Starting from the line that contains "- Admin bar uses", output every remaining line of the records below exactly as it appears, that line and the last one included.
[Opening Source data section]
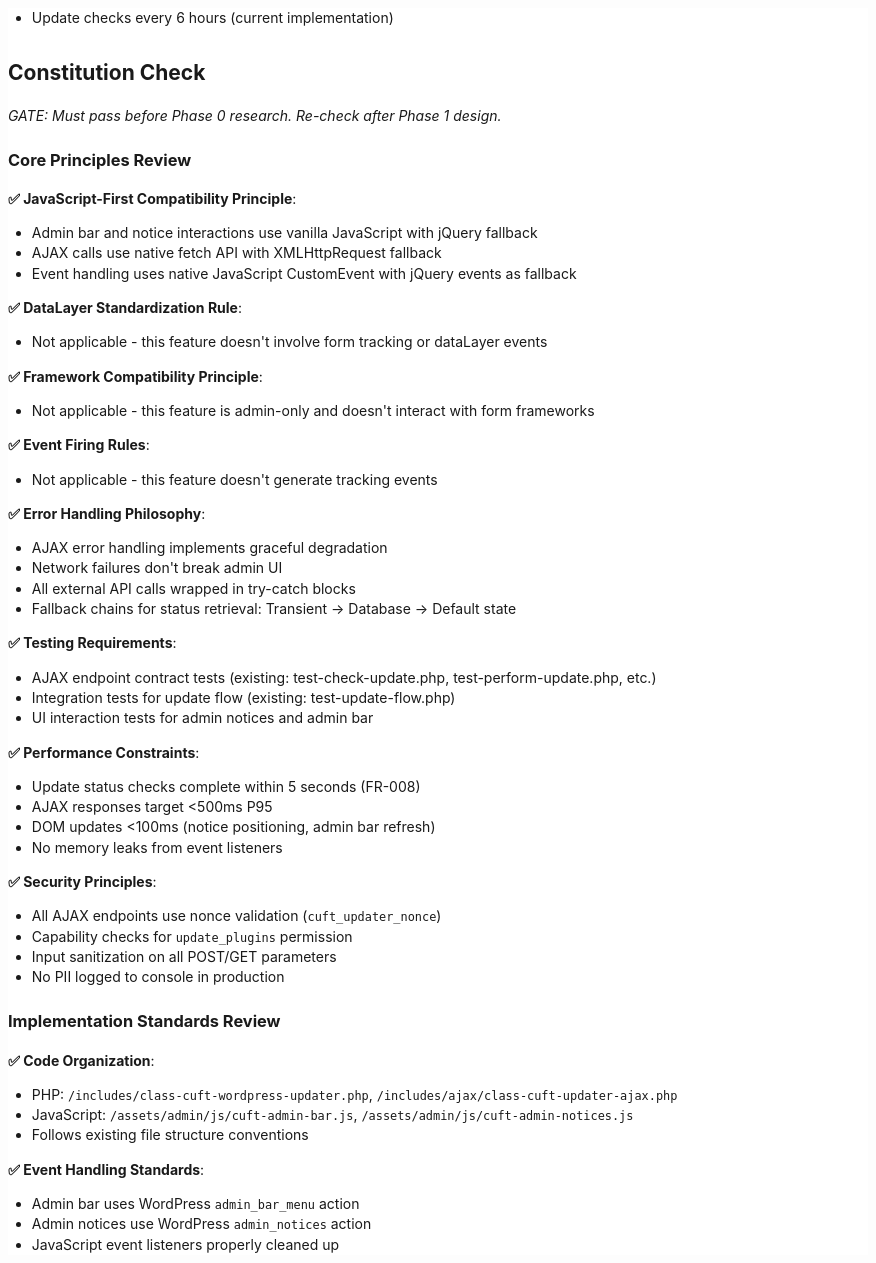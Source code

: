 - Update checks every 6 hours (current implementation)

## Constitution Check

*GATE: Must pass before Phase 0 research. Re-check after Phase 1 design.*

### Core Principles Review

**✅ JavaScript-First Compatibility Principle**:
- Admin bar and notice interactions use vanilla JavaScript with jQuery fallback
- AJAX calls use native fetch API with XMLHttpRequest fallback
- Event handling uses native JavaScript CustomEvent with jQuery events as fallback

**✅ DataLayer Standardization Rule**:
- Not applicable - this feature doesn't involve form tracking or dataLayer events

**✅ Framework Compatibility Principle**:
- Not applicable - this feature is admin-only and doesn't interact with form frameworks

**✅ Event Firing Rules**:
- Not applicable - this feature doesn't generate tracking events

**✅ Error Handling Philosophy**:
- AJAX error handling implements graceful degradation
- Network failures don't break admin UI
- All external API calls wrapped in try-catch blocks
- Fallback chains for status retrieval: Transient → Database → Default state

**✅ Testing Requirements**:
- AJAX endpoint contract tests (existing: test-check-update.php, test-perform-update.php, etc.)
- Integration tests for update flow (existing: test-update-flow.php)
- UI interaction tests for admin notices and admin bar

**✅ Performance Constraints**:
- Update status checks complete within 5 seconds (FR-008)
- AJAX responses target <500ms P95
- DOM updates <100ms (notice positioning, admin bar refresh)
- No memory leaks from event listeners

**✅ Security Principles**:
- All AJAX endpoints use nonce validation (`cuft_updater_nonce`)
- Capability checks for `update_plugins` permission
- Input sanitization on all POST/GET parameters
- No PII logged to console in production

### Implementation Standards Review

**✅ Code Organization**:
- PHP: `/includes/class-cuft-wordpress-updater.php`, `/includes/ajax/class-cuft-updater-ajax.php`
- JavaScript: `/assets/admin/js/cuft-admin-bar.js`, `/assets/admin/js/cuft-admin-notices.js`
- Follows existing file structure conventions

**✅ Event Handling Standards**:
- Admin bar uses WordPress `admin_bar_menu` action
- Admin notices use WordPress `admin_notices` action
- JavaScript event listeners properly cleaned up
[Closing Source data section]
## [Solved problem]
- Admin bar uses WordPress `admin_bar_menu` action
- Admin notices use WordPress `admin_notices` action
- JavaScript event listeners properly cleaned up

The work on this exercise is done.